(Stored data entries)
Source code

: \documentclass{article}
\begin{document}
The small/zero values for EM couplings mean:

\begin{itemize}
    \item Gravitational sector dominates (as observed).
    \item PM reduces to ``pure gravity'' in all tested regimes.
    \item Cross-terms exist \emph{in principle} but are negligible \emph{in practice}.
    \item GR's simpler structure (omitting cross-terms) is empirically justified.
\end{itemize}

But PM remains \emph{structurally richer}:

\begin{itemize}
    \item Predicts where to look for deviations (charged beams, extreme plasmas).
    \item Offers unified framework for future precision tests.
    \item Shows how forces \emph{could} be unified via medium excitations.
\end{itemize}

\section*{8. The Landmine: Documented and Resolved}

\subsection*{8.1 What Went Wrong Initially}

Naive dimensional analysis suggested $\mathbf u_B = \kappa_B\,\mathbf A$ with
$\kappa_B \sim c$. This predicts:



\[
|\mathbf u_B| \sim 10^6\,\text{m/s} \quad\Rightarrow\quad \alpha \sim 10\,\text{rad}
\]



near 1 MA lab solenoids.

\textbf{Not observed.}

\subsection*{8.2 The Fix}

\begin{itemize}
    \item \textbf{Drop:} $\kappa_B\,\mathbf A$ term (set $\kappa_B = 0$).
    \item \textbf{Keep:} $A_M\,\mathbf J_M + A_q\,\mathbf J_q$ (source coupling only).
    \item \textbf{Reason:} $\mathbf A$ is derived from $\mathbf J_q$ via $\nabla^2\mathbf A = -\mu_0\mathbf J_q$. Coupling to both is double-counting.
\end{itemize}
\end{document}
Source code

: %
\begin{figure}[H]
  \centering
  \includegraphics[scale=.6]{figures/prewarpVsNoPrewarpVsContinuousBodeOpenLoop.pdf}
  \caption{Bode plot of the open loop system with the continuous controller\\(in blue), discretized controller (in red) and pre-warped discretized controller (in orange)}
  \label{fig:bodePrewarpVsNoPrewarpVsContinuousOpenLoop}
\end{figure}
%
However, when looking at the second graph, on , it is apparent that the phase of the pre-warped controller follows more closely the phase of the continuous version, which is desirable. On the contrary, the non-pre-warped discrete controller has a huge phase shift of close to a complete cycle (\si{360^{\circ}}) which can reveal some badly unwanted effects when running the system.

• **Exercise**:
Scan the entries above and work out how many lines include the word "terms"; the reply is that number alone.

• **Answer box**:
2